[Serious] Kids whose parents had secret lives, what were they and how did you find out?

My technologically illiterate father asked me to change his email password. The way he asked had this very strange, "just between us guys" kinda undertone that made me a little suspicious. Why would he care if my mom knew he'd changed his password (my folks were and are still married)? So while I was changing his email, I decided to read some of email.

Adult Friend Finder had sent him some spam mail asking if he'd be interested in meeting sexy women in his area and he actually replied, 'yes, very interested.' It'd be funny if it weren't my family, you know?

I do a little more snooping over the course of a couple of months I find out any number of things about my dad's secret life. The worst being that he kept a woman on the side (as in bought her an apartment and was her sugar daddy) for a number of years. I could tell exactly how long, but at least 6. That makes it seem like we're loaded, but it's not exactly like that. We were fairly well off, but in a big-ish fish in a small pound kind of way. We aren't jet setters or anything. So this is a big deal.

I agonized over the decision to expose him or not. For a while I set about gather as much evidence as I could to give to my mom in the event of a divorce.
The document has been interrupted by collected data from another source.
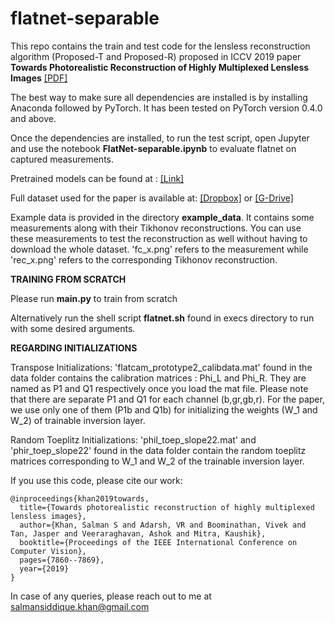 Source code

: # flatnet-separable
This repo contains the train and test code for the lensless reconstruction algorithm (Proposed-T and Proposed-R) proposed in ICCV 2019 paper **Towards Photorealistic Reconstruction of Highly Multiplexed Lensless Images** [[PDF]](http://openaccess.thecvf.com/content_ICCV_2019/papers/Khan_Towards_Photorealistic_Reconstruction_of_Highly_Multiplexed_Lensless_Images_ICCV_2019_paper.pdf)

The best way to make sure all dependencies are installed is by installing Anaconda followed by PyTorch. 
It has been tested on PyTorch version 0.4.0 and above.

Once the dependencies are installed, to run the test script, open Jupyter and use the notebook **FlatNet-separable.ipynb** to evaluate flatnet on captured measurements. 

Pretrained models can be found at : [[Link]](https://www.dropbox.com/sh/1p9n1mclkhlx074/AADj4fLZQaFrH1y-aAnF40Bda?dl=0)

Full dataset used for the paper is available at: [[Dropbox]](https://www.dropbox.com/sh/pzmhwh1bjhn86l0/AABix6OgyENxBDGXHFuMeBSfa?dl=0) or [[G-Drive]](https://drive.google.com/drive/folders/1nyng6spi7SQRZb_1zEkOScOIPEI9DCUL?usp=sharing)

Example data is provided in the directory **example_data**. It contains some measurements along with their Tikhonov reconstructions. You can use these measurements to test the reconstruction as well without having to download the whole dataset. 'fc_x.png' refers to the measurement while 'rec_x.png' refers to the corresponding Tikhonov reconstruction. 


**TRAINING FROM SCRATCH**

Please run **main.py** to train from scratch

Alternatively run the shell script **flatnet.sh** found in execs directory to run with some desired arguments.

**REGARDING INITIALIZATIONS**

Transpose Initializations:
'flatcam_prototype2_calibdata.mat' found in the data folder contains the calibration matrices : Phi_L and Phi_R. They are named as P1 and Q1 respectively once you load the mat file. Please note that there are separate P1 and Q1 for each channel (b,gr,gb,r). For the paper, we use only one of them (P1b and Q1b) for initializing the weights (W_1 and W_2) of trainable inversion layer.


Random Toeplitz Initializations:
'phil_toep_slope22.mat' and 'phir_toep_slope22' found in the data folder contain the random toeplitz matrices corresponding to W_1 and W_2 of the trainable inversion layer. 

If you use this code, please cite our work:
```
@inproceedings{khan2019towards,
  title={Towards photorealistic reconstruction of highly multiplexed lensless images},
  author={Khan, Salman S and Adarsh, VR and Boominathan, Vivek and Tan, Jasper and Veeraraghavan, Ashok and Mitra, Kaushik},
  booktitle={Proceedings of the IEEE International Conference on Computer Vision},
  pages={7860--7869},
  year={2019}
}
```
In case of any queries, please reach out to me at salmansiddique.khan@gmail.com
I thought about confiding in my siblings or seeking the council of my dad's brother.

Ultimately I decided to swallow the knowledge. And I'm glad I did. I don't know what my mom knew and I don't know what she knows now. But what I knew at the time was that my mom didn't have the support base to get through a divorce (my siblings lived out of state, we had no family in the area, she had few if any friends). I also knew that my dad would have wound up isolated from my siblings, and that on some level, I didn't like the idea of him possibly dying alone someday because his kids refused to see him.

I'm glad I made the decision I did. I stopped actively spying, but I can still get into his email whenever I like and I know that nothing's going on these days. My parents are happy, my siblings are happy, and most of the time I don't think about that extended period when my dad was an awful husband.